How Do You Find the Particular Solution for Second Order Linear Equations?

[hbomb]

I need some help on finding the general solution.

I can find the complimentary solution, I'm having trouble finding the particular solution. Can anyone give me any tips.

y"+9y=t^2e^(3t)+6
y"-2y'-3y=-3te^-t
y"+2y'=3+4sin(2t)

 

[Pyrrhus]

What method are you supposed to employ? Undetermined Coefficients or Variation of parameters.

 

[hbomb]

Undetermined coefficients

 

[Pyrrhus]

1) (At^2 +Bt + C)e^{3t} + D

2) Pay attention to the complimentary solution, because there's already e^{-t}, therefore you must use:

Ate^{-t} + Bt^{2} e^{-t}

3) Pay attention to the complimentary solution, because there's already a constant, therefore you must use:

At + B \sin 2t + C \cos 2t

 

[hbomb]

I don't mean to be asking too much, but could you list the special cases for putting together the form for the particular solutions.

 

[Pyrrhus]

I don't mean to be asking too much, but could you list the special cases for putting together the form for the particular solutions.

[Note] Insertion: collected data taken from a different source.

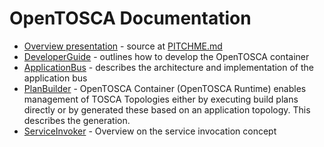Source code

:# OpenTOSCA Documentation

- [Overview presentation](https://gitpitch.com/opentosca/container/) - source at [PITCHME.md](https://github.com/OpenTOSCA/container/blob/master/PITCHME.md)
- [DeveloperGuide](DeveloperGuide.md) - outlines how to develop the OpenTOSCA container
- [ApplicationBus](ApplicationBus.md) - describes the architecture and implementation of the application bus
- [PlanBuilder](PlanBuilder.md) - OpenTOSCA Container (OpenTOSCA Runtime) enables management of TOSCA Topologies either by executing build plans directly or by generated these based on an application topology. This describes the generation.
- [ServiceInvoker](ServiceInvoker.md) - Overview on the service invocation concept
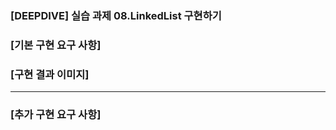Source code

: ### [DEEPDIVE] 실습 과제 08.LinkedList 구현하기

### [기본 구현 요구 사항]

### [구현 결과 이미지]

---

### [추가 구현 요구 사항]
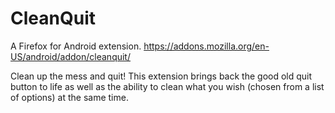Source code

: CleanQuit
=========

A Firefox for Android extension. 
https://addons.mozilla.org/en-US/android/addon/cleanquit/

Clean up the mess and quit! This extension brings back the good old quit button to life as well as the ability to clean what you wish (chosen from a list of options) at the same time.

Well, they come from inspecting independent term.

 

[HallsofIvy]

The types of functions you can expect to find as solutions to "linear differential equations with constant coefficients are:
exponentials: e^ax
powers of x: xⁿ
sine and cosine: sin(ax) and cos(ax)
and products of those.
Generally speaking, if the right hand side of the equation has
exponentials, try the same exponentials.
power of x, try that and lower powers of x
sine and/or cosine, try sine AND cosine
products of those, products of what you would try for each

BUT if one of those is also a solution to the homogeneous equation, you will have to multiply by x.